他狠狠吻了上來,我瞪大眼睛看著他,他閉著眼睛,霸道地索取著,而我則是反抗不能,呆若木雞。
他那只貼著我心口的手,沉沉停在原處,我聽見自己的心跳地很快,這是一種怎樣混亂的感受?我說不清楚。

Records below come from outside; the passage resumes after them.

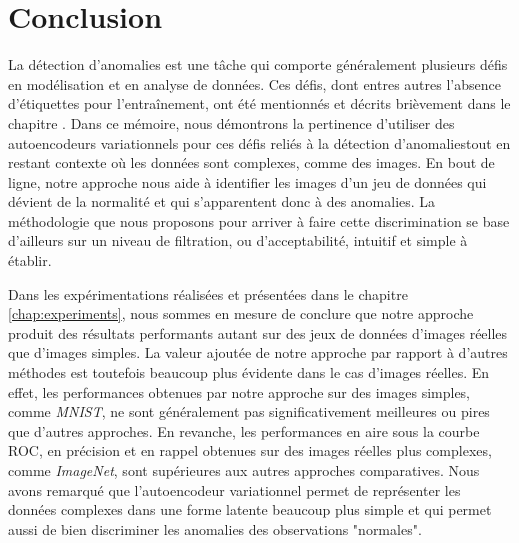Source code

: \chapter*{Conclusion}           %
\label{chap:conclusion}         %

La détection d'anomalies est une tâche qui comporte généralement plusieurs défis en modélisation et en analyse de données. Ces défis, dont entres autres l'absence d'étiquettes pour l'entraînement, ont été mentionnés et décrits brièvement dans le chapitre \DIFaddbegin {}\DIFaddend {}. Dans ce mémoire, nous démontrons la pertinence d'utiliser des autoencodeurs variationnels pour \DIFdelbegin {}\DIFdelend \DIFaddbegin {}\DIFaddend ces défis \DIFdelbegin {}\DIFdelend \DIFaddbegin {}\DIFaddend reliés à la détection d'anomalies\DIFaddbegin \DIFadd{, }\DIFaddend tout en restant \DIFdelbegin {}\DIFdelend \DIFaddbegin {}\DIFaddend contexte où les données sont complexes, comme des images. En bout de ligne, notre approche nous aide à identifier les images d'un jeu de données qui dévient de la normalité et qui s'apparentent donc à des anomalies. La méthodologie que nous proposons pour arriver à faire cette discrimination se base d'ailleurs sur un niveau de filtration, ou d'acceptabilité, intuitif et simple à établir.

Dans les expérimentations réalisées et présentées dans le chapitre \ref{chap:experiments}, nous sommes en mesure de conclure que notre approche produit des résultats performants autant sur des jeux de données d'images réelles que d'images simples. La valeur ajoutée de notre approche par rapport à d'autres méthodes est toutefois beaucoup plus évidente dans le cas d'images réelles. En effet, les performances obtenues par notre approche sur des images simples, comme \textit{MNIST}, ne sont généralement pas significativement meilleures ou pires que d'autres approches. En revanche, les performances en aire sous la courbe ROC, en précision et en rappel obtenues sur des images réelles plus complexes, comme \textit{ImageNet}, sont supérieures aux autres approches comparatives. Nous avons remarqué que l'autoencodeur variationnel permet de représenter les données complexes dans une forme latente beaucoup plus simple et qui permet aussi de bien discriminer les anomalies des observations "normales". 

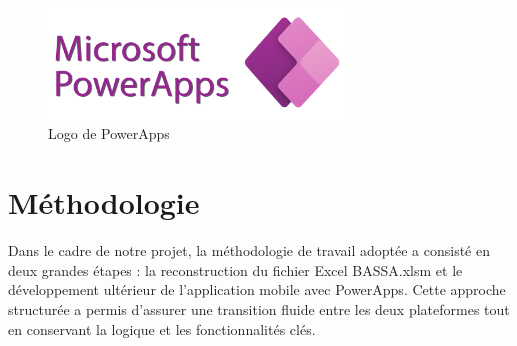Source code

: \documentclass[a4paper, oneside, 12pt, final]{extreport}
\begin{document}
\begin{figure}[h]
    \centering
    \includegraphics[width=0.7\textwidth]{powerapps.png} %
    \caption{Logo de PowerApps}
    \label{fig:Logo de PowerApps}
\end{figure}
\section{Méthodologie}
Dans le cadre de notre projet, la méthodologie de travail adoptée a consisté en deux grandes étapes : la reconstruction du fichier Excel BASSA.xlsm et le développement ultérieur de l'application mobile avec PowerApps. Cette approche structurée a permis d'assurer une transition fluide entre les deux plateformes tout en conservant la logique et les fonctionnalités clés.
\end{document}
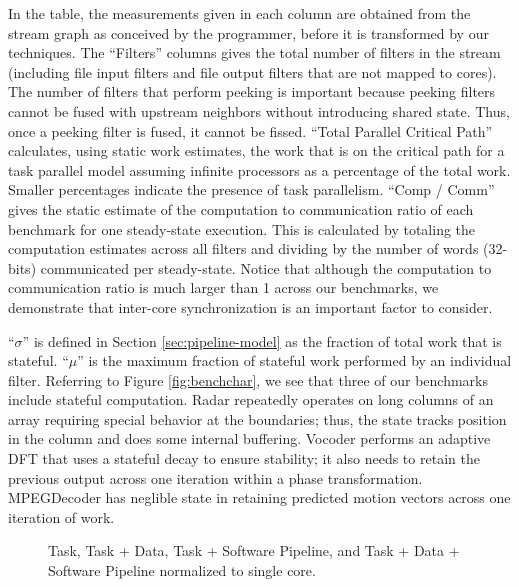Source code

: In the table, the measurements given in each column are obtained from
the stream graph as conceived by the programmer, before it is
transformed by our techniques.  The ``Filters'' columns gives the
total number of filters in the stream (including file input filters
and file output filters that are not mapped to cores).  The number of
filters that perform peeking is important because peeking filters
cannot be fused with upstream neighbors without introducing shared
state.  Thus, once a peeking filter is fused, it cannot be fissed.
``Total Parallel Critical Path'' calculates, using static work
estimates, the work that is on the critical path for a task parallel
model assuming infinite processors as a percentage of the total work.
Smaller percentages indicate the presence of task parallelism.  ``Comp
/ Comm'' gives the static estimate of the computation to communication
ratio of each benchmark for one steady-state execution. This is
calculated by totaling the computation estimates across all filters
and dividing by the number of words (32-bits) communicated per
steady-state. Notice that although the computation to communication
ratio is much larger than 1 across our benchmarks, we demonstrate that
inter-core synchronization is an important factor to consider.

``$\sigma$'' is defined in Section \ref{sec:pipeline-model} as the
fraction of total work that is stateful.  ``$\mu$'' is the maximum
fraction of stateful work performed by an individual filter. Referring
to Figure \ref{fig:benchchar}, we see that three of our benchmarks
include stateful computation.  Radar repeatedly operates on long
columns of an array requiring special behavior at the boundaries;
thus, the state tracks position in the column and does some internal
buffering.  Vocoder performs an adaptive DFT that uses a stateful
decay to ensure stability; it also needs to retain the previous output
across one iteration within a phase transformation.  MPEGDecoder has
neglible state in retaining predicted motion vectors across one
iteration of work.

\begin{figure*}[t]
\centering
{}
\caption{Task, Task + Data, Task + Software Pipeline, and Task + Data + Software Pipeline
normalized to single core.
\protect\label{fig:main_comp}}
\vspace{-6pt}
\end{figure*}

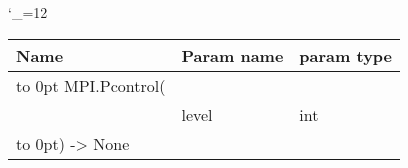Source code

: \begingroup \catcode`\_=12 \tt
\begin{tabular}{lll}
\toprule
\textrm{Name}&\textrm{Param name}&\textrm{param type}\\
\midrule
\hbox to 0pt {MPI.Pcontrol(\hss}\\
& level & int\\
\hbox to 0pt{) -> None\hss}\\
\bottomrule
\end{tabular}
\endgroup
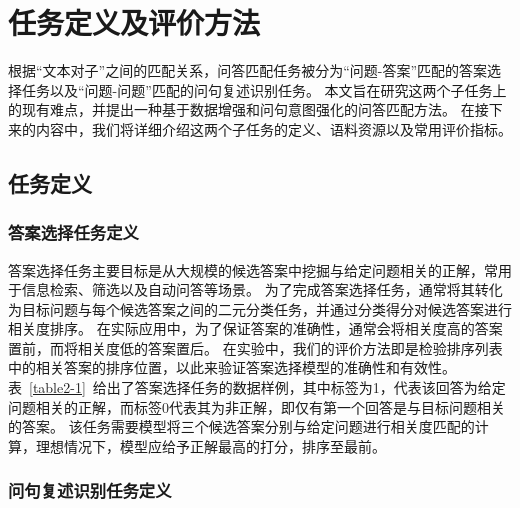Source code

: \chapter{任务定义及评价方法}

根据“文本对子”之间的匹配关系，问答匹配任务被分为“问题-答案”匹配的答案选择任务以及“问题-问题”匹配的问句复述识别任务。
本文旨在研究这两个子任务上的现有难点，并提出一种基于数据增强和问句意图强化的问答匹配方法。
在接下来的内容中，我们将详细介绍这两个子任务的定义、语料资源以及常用评价指标。

\section{任务定义}

\subsection{答案选择任务定义}

答案选择任务主要目标是从大规模的候选答案中挖掘与给定问题相关的正解，常用于信息检索、筛选以及自动问答等场景。
为了完成答案选择任务，通常将其转化为目标问题与每个候选答案之间的二元分类任务，并通过分类得分对候选答案进行相关度排序。
在实际应用中，为了保证答案的准确性，通常会将相关度高的答案置前，而将相关度低的答案置后。
在实验中，我们的评价方法即是检验排序列表中的相关答案的排序位置，以此来验证答案选择模型的准确性和有效性。
表~\ref{table2-1}~给出了答案选择任务的数据样例，其中标签为1，代表该回答为给定问题相关的正解，而标签0代表其为非正解，即仅有第一个回答是与目标问题相关的答案。
该任务需要模型将三个候选答案分别与给定问题进行相关度匹配的计算，理想情况下，模型应给予正解最高的打分，排序至最前。



\subsection{问句复述识别任务定义}

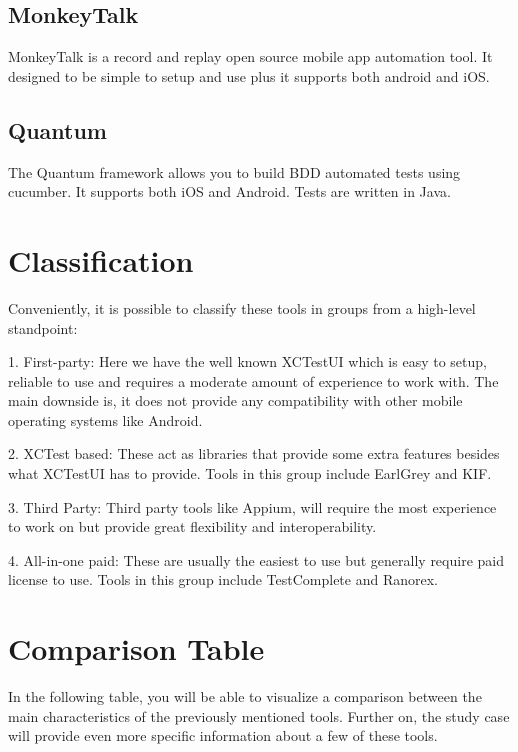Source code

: \subsection {MonkeyTalk}
MonkeyTalk is a record and replay open source mobile app automation tool. It designed to be simple to setup and use plus it supports both android and iOS. \cite{MonkeyTalk}

\subsection {Quantum}
The Quantum framework allows you to build BDD automated tests using cucumber. It supports both iOS and Android. Tests are written in Java. \cite{Quantum}

\section{Classification}
Conveniently, it is possible to classify these tools in groups from a high-level standpoint:

1. First-party: Here we have the well known XCTestUI which is easy to setup, reliable to use and requires a moderate amount of experience to work with. The main downside is, it does not provide any compatibility with other mobile operating systems like Android.

2. XCTest based: These act as libraries that provide some extra features besides what XCTestUI has to provide. Tools in this group include EarlGrey and KIF.

3. Third Party: Third party tools like Appium, will require the most experience to work on but provide great flexibility and interoperability.

4. All-in-one paid:  These are usually the easiest to use but generally require paid license to use. Tools in this group include TestComplete and Ranorex.

\section{Comparison Table}

In the following table, you will be able to visualize a comparison between the main characteristics of the previously mentioned tools. Further on, the study case will provide even more specific information about a few of these tools.

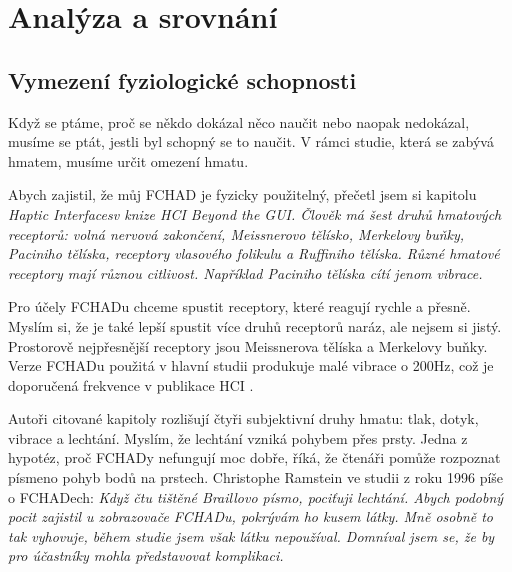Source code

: \chapter{Analýza a srovnání}

\section{Vymezení fyziologické schopnosti}
Když se ptáme, proč se někdo dokázal něco naučit nebo naopak nedokázal, musíme se ptát, jestli byl schopný se to naučit.  V rámci studie, která se zabývá hmatem, musíme určit omezení hmatu.

Abych zajistil, že můj FCHAD je fyzicky použitelný, přečetl jsem si kapitolu \em Haptic Interfaces\em  v knize \em HCI Beyond the GUI\em. Člověk má šest druhů hmatových receptorů: volná nervová zakončení, Meissnerovo tělísko, Merkelovy buňky, Paciniho tělíska, receptory vlasového folikulu a Ruffiniho tělíska. Různé hmatové receptory mají různou citlivost.  Například Paciniho tělíska cítí jenom vibrace.

Pro účely FCHADu chceme spustit receptory, které reagují rychle a přesně.  Myslím si, že je také lepší spustit více druhů receptorů naráz, ale nejsem si jistý.  Prostorově nejpřesnější receptory jsou Meissnerova tělíska a Merkelovy buňky. Verze FCHADu použitá v hlavní studii produkuje malé vibrace o 200Hz, což je doporučená frekvence v publikace HCI \citep[str. 29-30]{nielsen2008gesture}.

Autoři citované kapitoly rozlišují čtyři subjektivní druhy hmatu: tlak, dotyk, vibrace a lechtání.  Myslím, že lechtání vzniká pohybem přes prsty.  Jedna z hypotéz, proč FCHADy nefungují moc dobře, říká, že čtenáři pomůže rozpoznat písmeno pohyb bodů na prstech.  Christophe Ramstein ve studii z roku 1996 píše o FCHADech: \em {} \em  \citep[str. 38, přeloženo z angličtiny]{ramstein1996combining}
Když čtu tištěné Braillovo písmo, pociťuji lechtání.  Abych podobný pocit zajistil u zobrazovače FCHADu, pokrývám ho kusem látky.  Mně osobně to tak vyhovuje, během studie jsem však látku nepoužíval. Domníval jsem se, že by pro účastníky mohla představovat komplikaci.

眼前模模糊糊出現幅畫面,有個仙娥裝扮的少女,身著素色青蓮紋廣袖曲裾,梳著雙螺發髻,正提著一盞八角琉璃風燈,牽著一頭墨紋虎,背對著我緩緩走進這片風聲木林,老虎背著一個小竹籃,少了半分威猛多了兩分萌態。
那素衣少女將老虎拴在樹下,將風燈掛在樹枝上,開始用銅鉤絹袋配合著采擷那高大樹木垂下的一串串銀白風聲果。
少女伸直了手臂,寬大的水袖中露出一小節戴了紅晶串子的皓白手腕,鐲子散發著熠熠紅光,是焰魔族之物。
天河翻涌著滾向前方,有個錦衣少年也來到河畔,立在一株風聲木下,安靜看著那少女,俊逸清朗的臉是蕭少卿從前的模樣。
正在打盹兒的墨紋老虎警覺地直起身體,見是一個少年,便又趴著,抬起前爪,有一搭沒一搭去抓一只在它眼前翩然飛舞的蝴蝶玩兒,偶爾瞟少年一眼。
那盞琉璃燈在風聲木枝頭,寂寥地隨著微風輕輕晃動,長長的穗子卻有些舞動的姿態,與那在風聲木中時隱時現的翩躚少女相映,女子翩躚的身姿如同青鸞之舞。
蕭少卿在原處站了片刻,目光未離開過,那背對著他的少女絲毫沒有發現近旁已經多了一個人,直到他將伸手接住一串風聲果,遞到她身側,那姑娘才很是感激地轉過身,或因仰著頭太久,臉上浮著薄薄一層粉紅,表情由驚訝到驚喜,說了句什么。
我才發現,那少女就是從前的我,大概是我在伏羲學宮第一學期時的模樣。
“少卿,怎么是你!”少女對那少年搖搖手打招:“你是特意來看我的嗎?”
“吾只是路過,馬上就離開。”少年眼神平靜如湖水,接話卻極快。
“騙人,斑斑說你站在那里有些時間了。”少女話音剛落,那只墨紋虎甩了一下尾巴,繼續趴著,悠然打起盹兒來。
少年白皙的臉上有了一層淡淡的紅暈,卻并不局促:“吾路過,見汝在此,想喚汝名,又恐認錯了人。”
“是嘛。”少女將懷里抱著的果子放進地上的竹籃里,狡黠一笑:“蕭少卿,說實話,你是不是一直都喜歡我?”
少年一愣,對方卻已經快步上前,走到他面前,踮起腳尖,迅速地在他唇上啄了一下:“現在我也喜歡你了。”
這些都是真的,還是他想讓我看到的幻像?
我閉上眼睛,狠狠一咬,嘗到了腥咸的血腥味,我與他的舌尖皆受了傷。
他一愣,我便抽手給了他一耳光,用力推開了他。